**ACTIVITY:**
Give the data again word for word; drop the pictures.

**DATA FOR THIS TASK:**

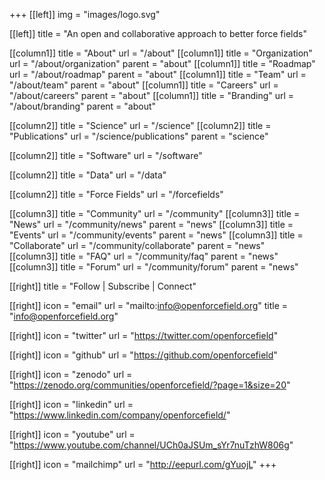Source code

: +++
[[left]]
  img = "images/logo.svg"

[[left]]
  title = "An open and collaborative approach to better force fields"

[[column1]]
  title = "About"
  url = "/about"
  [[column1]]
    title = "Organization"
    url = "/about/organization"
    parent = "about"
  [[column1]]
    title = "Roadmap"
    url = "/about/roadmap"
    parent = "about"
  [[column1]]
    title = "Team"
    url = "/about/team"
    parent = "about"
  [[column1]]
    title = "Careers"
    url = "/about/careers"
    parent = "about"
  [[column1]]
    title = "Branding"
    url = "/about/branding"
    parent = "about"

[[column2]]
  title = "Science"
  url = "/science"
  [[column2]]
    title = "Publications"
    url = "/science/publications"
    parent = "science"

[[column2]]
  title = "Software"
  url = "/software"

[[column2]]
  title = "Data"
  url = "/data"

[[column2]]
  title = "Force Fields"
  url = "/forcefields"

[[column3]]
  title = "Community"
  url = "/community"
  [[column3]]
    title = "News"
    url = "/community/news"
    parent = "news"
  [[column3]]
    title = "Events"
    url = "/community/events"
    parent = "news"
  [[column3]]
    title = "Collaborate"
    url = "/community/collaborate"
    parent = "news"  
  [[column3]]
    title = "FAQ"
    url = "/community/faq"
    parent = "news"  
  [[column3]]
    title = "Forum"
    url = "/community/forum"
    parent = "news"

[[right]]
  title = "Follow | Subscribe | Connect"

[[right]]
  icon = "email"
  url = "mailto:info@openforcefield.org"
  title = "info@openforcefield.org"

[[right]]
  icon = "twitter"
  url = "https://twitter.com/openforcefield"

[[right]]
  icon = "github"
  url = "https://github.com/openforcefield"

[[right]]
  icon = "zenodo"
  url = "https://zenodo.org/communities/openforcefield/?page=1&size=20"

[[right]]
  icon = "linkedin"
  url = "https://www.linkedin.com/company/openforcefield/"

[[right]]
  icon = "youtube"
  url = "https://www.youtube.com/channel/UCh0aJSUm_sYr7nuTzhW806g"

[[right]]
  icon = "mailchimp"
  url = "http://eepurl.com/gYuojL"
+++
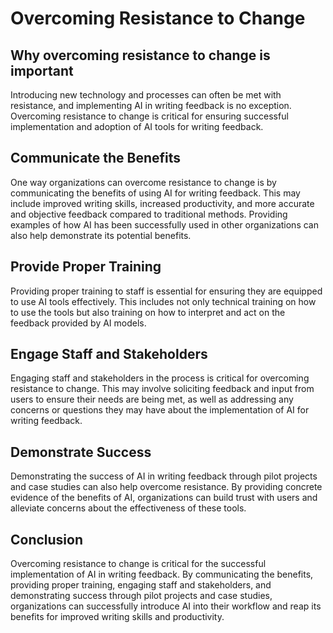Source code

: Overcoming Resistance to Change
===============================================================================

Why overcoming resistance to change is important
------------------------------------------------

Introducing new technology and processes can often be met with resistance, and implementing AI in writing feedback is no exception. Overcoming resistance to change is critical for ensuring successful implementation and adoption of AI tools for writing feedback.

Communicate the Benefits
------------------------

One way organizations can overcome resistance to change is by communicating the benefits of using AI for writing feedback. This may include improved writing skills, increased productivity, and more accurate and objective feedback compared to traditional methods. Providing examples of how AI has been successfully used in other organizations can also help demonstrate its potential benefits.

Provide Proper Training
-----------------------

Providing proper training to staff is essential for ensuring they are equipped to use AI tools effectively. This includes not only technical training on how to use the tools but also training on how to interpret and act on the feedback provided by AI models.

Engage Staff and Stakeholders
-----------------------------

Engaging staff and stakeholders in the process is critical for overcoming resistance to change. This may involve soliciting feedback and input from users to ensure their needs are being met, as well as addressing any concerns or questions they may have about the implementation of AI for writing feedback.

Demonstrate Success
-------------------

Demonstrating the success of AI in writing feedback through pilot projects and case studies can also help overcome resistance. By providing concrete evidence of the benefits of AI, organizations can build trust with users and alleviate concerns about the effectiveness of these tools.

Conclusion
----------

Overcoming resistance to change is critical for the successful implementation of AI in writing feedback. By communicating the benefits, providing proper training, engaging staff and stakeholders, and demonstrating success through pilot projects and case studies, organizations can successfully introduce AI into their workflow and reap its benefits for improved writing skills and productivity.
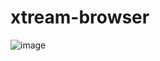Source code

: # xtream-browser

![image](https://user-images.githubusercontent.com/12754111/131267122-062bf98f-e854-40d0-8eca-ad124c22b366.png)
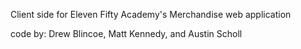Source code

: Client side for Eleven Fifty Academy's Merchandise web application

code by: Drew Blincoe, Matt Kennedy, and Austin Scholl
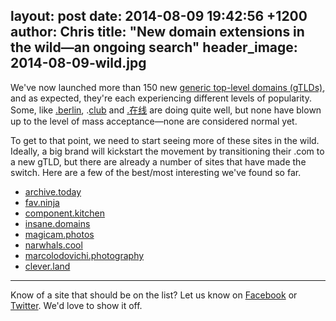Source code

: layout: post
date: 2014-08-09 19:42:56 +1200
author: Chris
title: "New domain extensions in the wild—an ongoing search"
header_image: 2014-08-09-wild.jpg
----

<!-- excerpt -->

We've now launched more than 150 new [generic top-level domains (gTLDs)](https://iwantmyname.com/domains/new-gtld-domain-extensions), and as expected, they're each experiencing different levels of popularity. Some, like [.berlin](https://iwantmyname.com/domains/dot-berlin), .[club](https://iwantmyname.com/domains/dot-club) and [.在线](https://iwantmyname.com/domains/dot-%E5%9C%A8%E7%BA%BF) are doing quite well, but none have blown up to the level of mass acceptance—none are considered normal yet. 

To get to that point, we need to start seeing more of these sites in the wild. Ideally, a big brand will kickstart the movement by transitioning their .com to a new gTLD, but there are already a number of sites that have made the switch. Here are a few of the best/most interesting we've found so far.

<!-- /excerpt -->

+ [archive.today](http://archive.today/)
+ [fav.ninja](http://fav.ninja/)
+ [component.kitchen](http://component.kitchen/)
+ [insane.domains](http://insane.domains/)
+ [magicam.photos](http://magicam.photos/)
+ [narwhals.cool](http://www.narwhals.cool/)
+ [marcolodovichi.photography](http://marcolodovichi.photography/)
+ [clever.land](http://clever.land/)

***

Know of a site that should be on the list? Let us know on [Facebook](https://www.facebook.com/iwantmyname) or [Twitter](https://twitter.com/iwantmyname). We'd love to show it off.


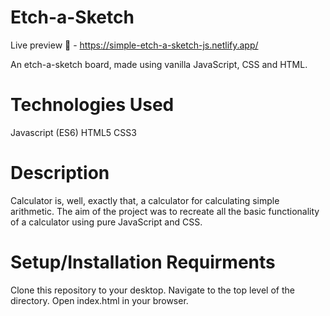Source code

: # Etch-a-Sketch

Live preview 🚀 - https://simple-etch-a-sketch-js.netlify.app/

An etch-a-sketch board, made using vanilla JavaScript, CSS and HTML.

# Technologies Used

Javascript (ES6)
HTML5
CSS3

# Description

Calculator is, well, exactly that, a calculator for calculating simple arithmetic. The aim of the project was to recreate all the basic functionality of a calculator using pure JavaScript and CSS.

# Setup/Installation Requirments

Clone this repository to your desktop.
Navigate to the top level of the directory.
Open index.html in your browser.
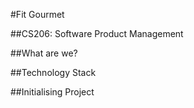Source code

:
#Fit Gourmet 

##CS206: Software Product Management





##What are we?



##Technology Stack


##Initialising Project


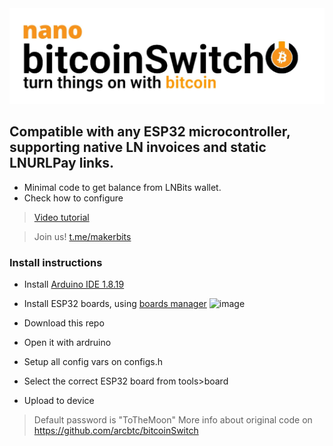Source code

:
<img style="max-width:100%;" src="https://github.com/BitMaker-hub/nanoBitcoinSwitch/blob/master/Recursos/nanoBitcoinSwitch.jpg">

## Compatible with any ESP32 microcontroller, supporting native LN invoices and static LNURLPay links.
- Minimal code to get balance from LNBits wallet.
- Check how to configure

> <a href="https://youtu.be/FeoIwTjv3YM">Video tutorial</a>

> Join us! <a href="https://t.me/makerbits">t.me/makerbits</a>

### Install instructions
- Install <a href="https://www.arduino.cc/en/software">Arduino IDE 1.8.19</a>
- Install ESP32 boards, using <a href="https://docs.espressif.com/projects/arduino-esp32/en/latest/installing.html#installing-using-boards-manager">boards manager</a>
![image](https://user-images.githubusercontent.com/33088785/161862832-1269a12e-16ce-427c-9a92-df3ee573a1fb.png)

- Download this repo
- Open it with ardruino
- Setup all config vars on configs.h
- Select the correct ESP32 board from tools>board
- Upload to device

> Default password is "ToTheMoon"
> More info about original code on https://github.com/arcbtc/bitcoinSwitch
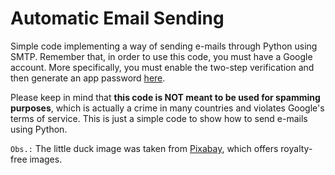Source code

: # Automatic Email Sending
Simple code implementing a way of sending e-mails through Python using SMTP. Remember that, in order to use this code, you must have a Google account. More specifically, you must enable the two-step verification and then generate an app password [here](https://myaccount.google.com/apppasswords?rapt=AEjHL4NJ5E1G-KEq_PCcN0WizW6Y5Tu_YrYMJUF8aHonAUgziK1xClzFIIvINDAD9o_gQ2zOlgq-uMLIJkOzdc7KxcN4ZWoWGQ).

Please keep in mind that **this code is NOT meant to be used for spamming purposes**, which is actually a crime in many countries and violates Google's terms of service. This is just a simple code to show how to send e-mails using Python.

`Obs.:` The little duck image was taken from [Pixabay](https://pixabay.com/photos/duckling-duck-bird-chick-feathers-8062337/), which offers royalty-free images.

**SOLVED EXERCISE:**
Source code

: +++
[[left]]
  img = "images/logo.svg"

[[left]]
  title = "An open and collaborative approach to better force fields"

[[column1]]
  title = "About"
  url = "/about"
  [[column1]]
    title = "Organization"
    url = "/about/organization"
    parent = "about"
  [[column1]]
    title = "Roadmap"
    url = "/about/roadmap"
    parent = "about"
  [[column1]]
    title = "Team"
    url = "/about/team"
    parent = "about"
  [[column1]]
    title = "Careers"
    url = "/about/careers"
    parent = "about"
  [[column1]]
    title = "Branding"
    url = "/about/branding"
    parent = "about"

[[column2]]
  title = "Science"
  url = "/science"
  [[column2]]
    title = "Publications"
    url = "/science/publications"
    parent = "science"

[[column2]]
  title = "Software"
  url = "/software"

[[column2]]
  title = "Data"
  url = "/data"

[[column2]]
  title = "Force Fields"
  url = "/forcefields"

[[column3]]
  title = "Community"
  url = "/community"
  [[column3]]
    title = "News"
    url = "/community/news"
    parent = "news"
  [[column3]]
    title = "Events"
    url = "/community/events"
    parent = "news"
  [[column3]]
    title = "Collaborate"
    url = "/community/collaborate"
    parent = "news"  
  [[column3]]
    title = "FAQ"
    url = "/community/faq"
    parent = "news"  
  [[column3]]
    title = "Forum"
    url = "/community/forum"
    parent = "news"

[[right]]
  title = "Follow | Subscribe | Connect"

[[right]]
  icon = "email"
  url = "mailto:info@openforcefield.org"
  title = "info@openforcefield.org"

[[right]]
  icon = "twitter"
  url = "https://twitter.com/openforcefield"

[[right]]
  icon = "github"
  url = "https://github.com/openforcefield"

[[right]]
  icon = "zenodo"
  url = "https://zenodo.org/communities/openforcefield/?page=1&size=20"

[[right]]
  icon = "linkedin"
  url = "https://www.linkedin.com/company/openforcefield/"

[[right]]
  icon = "youtube"
  url = "https://www.youtube.com/channel/UCh0aJSUm_sYr7nuTzhW806g"

[[right]]
  icon = "mailchimp"
  url = "http://eepurl.com/gYuojL"
+++
Source code

: Overcoming Resistance to Change
===============================================================================

Why overcoming resistance to change is important
------------------------------------------------

Introducing new technology and processes can often be met with resistance, and implementing AI in writing feedback is no exception. Overcoming resistance to change is critical for ensuring successful implementation and adoption of AI tools for writing feedback.

Communicate the Benefits
------------------------

One way organizations can overcome resistance to change is by communicating the benefits of using AI for writing feedback. This may include improved writing skills, increased productivity, and more accurate and objective feedback compared to traditional methods. Providing examples of how AI has been successfully used in other organizations can also help demonstrate its potential benefits.

Provide Proper Training
-----------------------

Providing proper training to staff is essential for ensuring they are equipped to use AI tools effectively. This includes not only technical training on how to use the tools but also training on how to interpret and act on the feedback provided by AI models.

Engage Staff and Stakeholders
-----------------------------

Engaging staff and stakeholders in the process is critical for overcoming resistance to change. This may involve soliciting feedback and input from users to ensure their needs are being met, as well as addressing any concerns or questions they may have about the implementation of AI for writing feedback.

Demonstrate Success
-------------------

Demonstrating the success of AI in writing feedback through pilot projects and case studies can also help overcome resistance. By providing concrete evidence of the benefits of AI, organizations can build trust with users and alleviate concerns about the effectiveness of these tools.

Conclusion
----------

Overcoming resistance to change is critical for the successful implementation of AI in writing feedback. By communicating the benefits, providing proper training, engaging staff and stakeholders, and demonstrating success through pilot projects and case studies, organizations can successfully introduce AI into their workflow and reap its benefits for improved writing skills and productivity.
Source code

: # xtream-browser

![image](https://user-images.githubusercontent.com/12754111/131267122-062bf98f-e854-40d0-8eca-ad124c22b366.png)
Source code

: Client side for Eleven Fifty Academy's Merchandise web application

code by: Drew Blincoe, Matt Kennedy, and Austin Scholl
Source code

: layout: post
date: 2014-08-09 19:42:56 +1200
author: Chris
title: "New domain extensions in the wild—an ongoing search"
header_image: 2014-08-09-wild.jpg
----

<!-- excerpt -->

We've now launched more than 150 new [generic top-level domains (gTLDs)](https://iwantmyname.com/domains/new-gtld-domain-extensions), and as expected, they're each experiencing different levels of popularity. Some, like [.berlin](https://iwantmyname.com/domains/dot-berlin), .[club](https://iwantmyname.com/domains/dot-club) and [.在线](https://iwantmyname.com/domains/dot-%E5%9C%A8%E7%BA%BF) are doing quite well, but none have blown up to the level of mass acceptance—none are considered normal yet. 

To get to that point, we need to start seeing more of these sites in the wild. Ideally, a big brand will kickstart the movement by transitioning their .com to a new gTLD, but there are already a number of sites that have made the switch. Here are a few of the best/most interesting we've found so far.

<!-- /excerpt -->

+ [archive.today](http://archive.today/)
+ [fav.ninja](http://fav.ninja/)
+ [component.kitchen](http://component.kitchen/)
+ [insane.domains](http://insane.domains/)
+ [magicam.photos](http://magicam.photos/)
+ [narwhals.cool](http://www.narwhals.cool/)
+ [marcolodovichi.photography](http://marcolodovichi.photography/)
+ [clever.land](http://clever.land/)

***

Know of a site that should be on the list? Let us know on [Facebook](https://www.facebook.com/iwantmyname) or [Twitter](https://twitter.com/iwantmyname). We'd love to show it off.


Source code

: # Etch-a-Sketch

Live preview 🚀 - https://simple-etch-a-sketch-js.netlify.app/

An etch-a-sketch board, made using vanilla JavaScript, CSS and HTML.

# Technologies Used

Javascript (ES6)
HTML5
CSS3

# Description

Calculator is, well, exactly that, a calculator for calculating simple arithmetic. The aim of the project was to recreate all the basic functionality of a calculator using pure JavaScript and CSS.

# Setup/Installation Requirments

Clone this repository to your desktop.
Navigate to the top level of the directory.
Open index.html in your browser.
Source code

:
#Fit Gourmet 

##CS206: Software Product Management





##What are we?



##Technology Stack


##Initialising Project


Source code

:
<img style="max-width:100%;" src="https://github.com/BitMaker-hub/nanoBitcoinSwitch/blob/master/Recursos/nanoBitcoinSwitch.jpg">

## Compatible with any ESP32 microcontroller, supporting native LN invoices and static LNURLPay links.
- Minimal code to get balance from LNBits wallet.
- Check how to configure

> <a href="https://youtu.be/FeoIwTjv3YM">Video tutorial</a>

> Join us! <a href="https://t.me/makerbits">t.me/makerbits</a>

### Install instructions
- Install <a href="https://www.arduino.cc/en/software">Arduino IDE 1.8.19</a>
- Install ESP32 boards, using <a href="https://docs.espressif.com/projects/arduino-esp32/en/latest/installing.html#installing-using-boards-manager">boards manager</a>
![image](https://user-images.githubusercontent.com/33088785/161862832-1269a12e-16ce-427c-9a92-df3ee573a1fb.png)

- Download this repo
- Open it with ardruino
- Setup all config vars on configs.h
- Select the correct ESP32 board from tools>board
- Upload to device

> Default password is "ToTheMoon"
> More info about original code on https://github.com/arcbtc/bitcoinSwitch
Source code

: # Automatic Email Sending
Simple code implementing a way of sending e-mails through Python using SMTP. Remember that, in order to use this code, you must have a Google account. More specifically, you must enable the two-step verification and then generate an app password [here](https://myaccount.google.com/apppasswords?rapt=AEjHL4NJ5E1G-KEq_PCcN0WizW6Y5Tu_YrYMJUF8aHonAUgziK1xClzFIIvINDAD9o_gQ2zOlgq-uMLIJkOzdc7KxcN4ZWoWGQ).

Please keep in mind that **this code is NOT meant to be used for spamming purposes**, which is actually a crime in many countries and violates Google's terms of service. This is just a simple code to show how to send e-mails using Python.

`Obs.:` The little duck image was taken from [Pixabay](https://pixabay.com/photos/duckling-duck-bird-chick-feathers-8062337/), which offers royalty-free images.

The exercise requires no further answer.